PROBLEM:
Go to the line holding "9. That's it" in the entries below and write out exactly every line down to and including the line holding "know post languages)".

RECORDS FOR THIS EXERCISE:
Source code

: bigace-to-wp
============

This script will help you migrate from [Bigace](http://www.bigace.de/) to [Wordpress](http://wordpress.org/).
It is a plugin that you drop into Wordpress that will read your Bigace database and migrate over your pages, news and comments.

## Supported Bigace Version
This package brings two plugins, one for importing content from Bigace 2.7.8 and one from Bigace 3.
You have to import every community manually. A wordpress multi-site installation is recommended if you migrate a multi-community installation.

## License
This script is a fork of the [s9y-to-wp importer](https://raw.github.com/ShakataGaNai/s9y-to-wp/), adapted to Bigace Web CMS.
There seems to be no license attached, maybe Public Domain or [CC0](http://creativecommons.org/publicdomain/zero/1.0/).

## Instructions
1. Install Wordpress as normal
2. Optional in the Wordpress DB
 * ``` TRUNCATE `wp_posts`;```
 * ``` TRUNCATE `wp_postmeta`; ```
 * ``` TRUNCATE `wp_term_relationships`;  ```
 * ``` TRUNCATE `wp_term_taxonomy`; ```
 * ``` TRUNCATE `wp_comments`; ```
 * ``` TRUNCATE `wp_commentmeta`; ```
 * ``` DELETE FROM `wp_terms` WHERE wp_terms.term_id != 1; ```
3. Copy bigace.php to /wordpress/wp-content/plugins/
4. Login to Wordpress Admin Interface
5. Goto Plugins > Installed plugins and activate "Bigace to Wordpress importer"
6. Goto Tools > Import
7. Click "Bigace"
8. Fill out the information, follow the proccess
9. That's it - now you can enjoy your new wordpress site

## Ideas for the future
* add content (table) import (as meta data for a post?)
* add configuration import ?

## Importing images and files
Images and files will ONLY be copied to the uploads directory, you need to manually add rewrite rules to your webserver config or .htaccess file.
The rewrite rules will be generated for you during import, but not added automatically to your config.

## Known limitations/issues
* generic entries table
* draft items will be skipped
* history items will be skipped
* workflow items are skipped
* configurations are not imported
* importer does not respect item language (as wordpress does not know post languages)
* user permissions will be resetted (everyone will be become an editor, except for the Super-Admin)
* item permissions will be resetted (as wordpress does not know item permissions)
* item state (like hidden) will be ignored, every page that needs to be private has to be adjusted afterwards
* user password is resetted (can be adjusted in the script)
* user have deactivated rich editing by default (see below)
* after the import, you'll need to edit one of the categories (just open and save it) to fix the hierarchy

ANSWER SECTION:
9. That's it - now you can enjoy your new wordpress site

## Ideas for the future
* add content (table) import (as meta data for a post?)
* add configuration import ?

## Importing images and files
Images and files will ONLY be copied to the uploads directory, you need to manually add rewrite rules to your webserver config or .htaccess file.
The rewrite rules will be generated for you during import, but not added automatically to your config.

## Known limitations/issues
* generic entries table
* draft items will be skipped
* history items will be skipped
* workflow items are skipped
* configurations are not imported
* importer does not respect item language (as wordpress does not know post languages)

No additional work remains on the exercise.